This is the R function I wrote to run the model and compute the two LOO-CV versions:

validfit <- function(species, model, no_zHOUSE, no_zWEEK, WEEK2DAY, doforward, doexactloopdi, T_est, pareto_k_threshold, chains, warmup, iter, savetofile) {
  # This function return a list containing the stanfit object for the given model fitted to the whole data, the matrix defining the forward simulations if doforward==1, the loo() output for this with PSIS-approximated elpd (expected log posterior density) replaced by the exact elpd for the data points with pareto-k value above pareto_k_threshold, elpd_tilde_loo_psis which is forgetting the group association of the left-out data point (again with exact loo if the pareto-k value is above pareto_k_threshold), SE_elpd_tilde_loo_psis which is the standard error of the latter, and a vector with the indices of the data points with pareto-k value above pareto-k_threshold
  # pareto_k_threshold = 0.5 or at most 0.7 is recommended
  #species is currently either 'gamb' or 'fune'
  
  ## preparations
  if(chains <= 1) {stop("needs multiple chains")}
  
  options(mc.cores = parallel::detectCores())
  library('rstan')
  rstan_options(auto_write = TRUE)
  library("loo")
  
  model_file <- paste0("./", model, ".stan", collapse = NULL)

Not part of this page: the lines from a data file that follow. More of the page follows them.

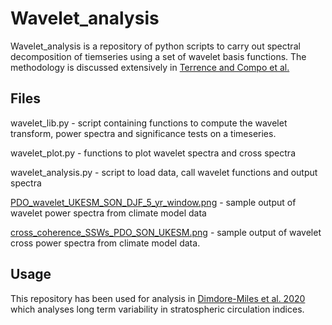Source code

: # Wavelet_analysis

Wavelet_analysis is a repository of python scripts to carry out spectral decomposition
of tiemseries using a set of wavelet basis functions. The methodology is 
discussed extensively in [Terrence and Compo et al.](https://psl.noaa.gov/people/gilbert.p.compo/Torrence_compo1998.pdf)


## Files

wavelet_lib.py - script containing functions to compute the wavelet transform, power spectra and significance tests on a timeseries.

wavelet_plot.py - functions to plot wavelet spectra and cross spectra

wavelet_analysis.py - script to load data, call wavelet functions and output spectra

[PDO_wavelet_UKESM_SON_DJF_5_yr_window.png](PDO_wavelet_UKESM_SON_DJF_5_yr_window.png) - sample output of wavelet power spectra from climate model data

[cross_coherence_SSWs_PDO_SON_UKESM.png](cross_coherence_SSWs_PDO_SON_UKESM.png) - sample output of wavelet cross power spectra from climate model data.


## Usage

This repository has been used for analysis in [Dimdore-Miles et al. 2020](https://wcd.copernicus.org/preprints/wcd-2020-56/) which analyses long term variability in stratospheric circulation indices.
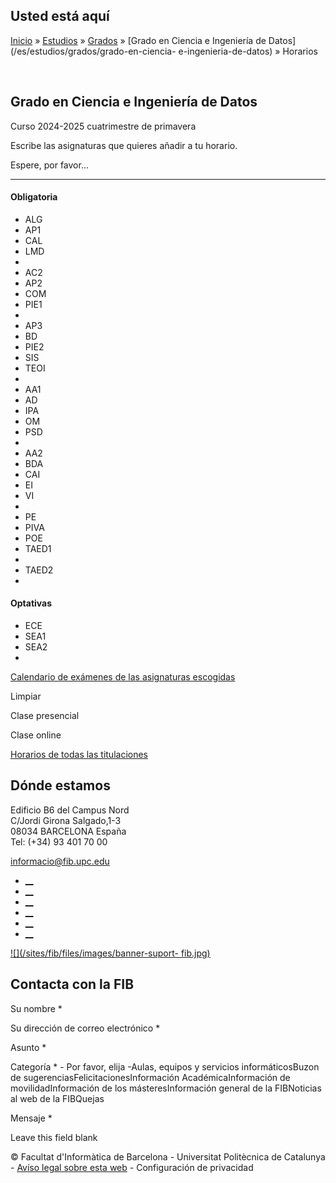 ## Usted está aquí

[Inicio](/es) » [Estudios](/es/estudios) » [Grados](/es/estudios/grados) »
[Grado en Ciencia e Ingeniería de Datos](/es/estudios/grados/grado-en-ciencia-
e-ingenieria-de-datos) » Horarios

﻿

## Grado en Ciencia e Ingeniería de Datos  
Curso 2024-2025 cuatrimestre de primavera

Escribe las asignaturas que quieres añadir a tu horario.

Espere, por favor...

* * *

#### Obligatoria

  * ALG
  * AP1
  * CAL
  * LMD
  *  
  * AC2
  * AP2
  * COM
  * PIE1
  *  
  * AP3
  * BD
  * PIE2
  * SIS
  * TEOI
  *  
  * AA1
  * AD
  * IPA
  * OM
  * PSD
  *  
  * AA2
  * BDA
  * CAI
  * EI
  * VI
  *  
  * PE
  * PIVA
  * POE
  * TAED1
  *  
  * TAED2
  *  

#### Optativas

  * ECE
  * SEA1
  * SEA2
  *  

[Calendario de exámenes de las asignaturas escogidas](examenes?)

Limpiar

Clase presencial

Clase online

[Horarios de todas las titulaciones](/es/horaris?)

## Dónde estamos

Edificio B6 del Campus Nord  
C/Jordi Girona Salgado,1-3  
08034 BARCELONA España  
Tel: (+34) 93 401 70 00

[informacio@fib.upc.edu](mailto:informacio@fib.upc.edu)

  * [__](/es/noticies/rss.rss)
  * [__](https://www.facebook.com/fib.upc)
  * [__](https://twitter.com/fib_upc)
  * [__](https://www.flickr.com/photos/fib-upc/albums)
  * [__](https://www.youtube.com/user/mediafib)
  * [__](https://www.instagram.com/fib.upc/)

[![](/sites/fib/files/images/banner-suport-
fib.jpg)](http://suport.fib.upc.edu)

## Contacta con la FIB

Su nombre *

Su dirección de correo electrónico *

Asunto *

Categoría * \- Por favor, elija -Aulas, equipos y servicios informáticosBuzon
de sugerenciasFelicitacionesInformación AcadémicaInformación de
movilidadInformación de los másteresInformación general de la FIBNoticias al
web de la FIBQuejas

Mensaje *

Leave this field blank

© Facultat d'Informàtica de Barcelona - Universitat Politècnica de Catalunya -
[Avíso legal sobre esta web](/es/aviso-legal-sobre-esta-web) \- Configuración
de privacidad


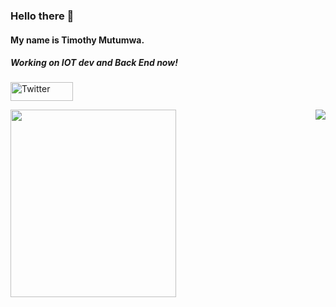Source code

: ### Hello there 👋
#### My name is Timothy Mutumwa. 

##### Working on IOT dev and Back End now!


<p>
<a href="https://twitter.com/Timmox443"><img width = "100" height = "30" src="https://img.shields.io/twitter/follow/Timmox443?label=Twitter&style=social" alt="Twitter" align = "center"></a>
</p>

<!--
<img width= "200" height="100" src="https://github-readme-stats.vercel.app/api?username=Timmox443&show_icons=true&theme=radical"> 


<p>  
<a href="https://github.com/Timmox443/github-readme-activity-graph"><img alt="Activity graph" width = "900" height = "300" src="https://activity-graph.herokuapp.com/graph?username=Timmox443&bg_color=1F222E&theme=material-palenight&line=D9E650&point=FFFFFF&hide_border=true" align = "left" /></a>
-->

<img width = "265" height = "300" src="https://github-readme-stats.vercel.app/api/top-langs/?username=Timmox443&count_private=true&theme=cobalt2&line_height=52&count_private=true&show_icons=true&exclude_repo=DataScience-Projects" align = "left">
</p>


<img src= "https://komarev.com/ghpvc/?username=Timmox443&color=brightgreen" align = right> 
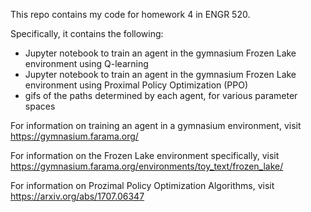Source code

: This repo contains my code for homework 4 in ENGR 520.

Specifically, it contains the following:
- Jupyter notebook to train an agent in the gymnasium Frozen Lake environment using Q-learning
- Jupyter notebook to train an agent in the gymnasium Frozen Lake environment using Proximal Policy Optimization (PPO)
- gifs of the paths determined by each agent, for various parameter spaces

For information on training an agent in a gymnasium environment, visit https://gymnasium.farama.org/

For information on the Frozen Lake environment specifically, visit https://gymnasium.farama.org/environments/toy_text/frozen_lake/

For information on Prozimal Policy Optimization Algorithms, visit https://arxiv.org/abs/1707.06347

  m <- stan_model(file = model_file)  # Stan program
  
  ## fit model to whole data
  input_stan <- data_stan(species=species, doexactloopdi=0, T_est, index=NA, doforward=doforward, no_zHOUSE=no_zHOUSE, no_zWEEK=no_zWEEK, WEEK2DAY)
  sim <- input_stan$sim
  fit <- sampling(
    m, 
    data = input_stan,    # named list of data
    chains = chains,      # number of Markov chains
    warmup = warmup,      # number of warmup iterations per chain
    iter = iter,          # total number of iterations per chain
    control = list(adapt_delta = 0.8),
    show_messages = FALSE
  )
  
  ## LOO-CV by PSIS with using group association of left-out data point for prediction
    log_lik <- loo::extract_log_lik(fit, merge_chains = FALSE) # Extract pointwise log-likelihood
    
    # as of loo v2.0.0 we can optionally provide relative effective sample sizes
    # when calling loo, which allows for better estimates of the PSIS effective
    # sample sizes and Monte Carlo error
    r_eff <- relative_eff(exp(log_lik))
    loo_ <- loo(fit, r_eff = r_eff, save_psis=TRUE) # CHECK ORDERING OF ELEMENTS IN PSIS_OBJECT IN TERMS OF SAMPLE
    I <- pareto_k_ids(loo_, threshold = pareto_k_threshold) # extracting the indices of data points with pareto-k estimate above pareto_k_threshold
  
  
  ## LOO-CV by PSIS with forgetting group association, storing pointwise, sum and SE to be computed further down
    omega <- loo::weights.importance_sampling(loo_$psis_object, log=FALSE, normalize = TRUE) # check what is meant with log scale and if normalisation is done on the right scale
    log_p_tilde <- rstan::extract(object=fit, pars='log_lik_2', permuted = TRUE, inc_warmup = FALSE, include = TRUE)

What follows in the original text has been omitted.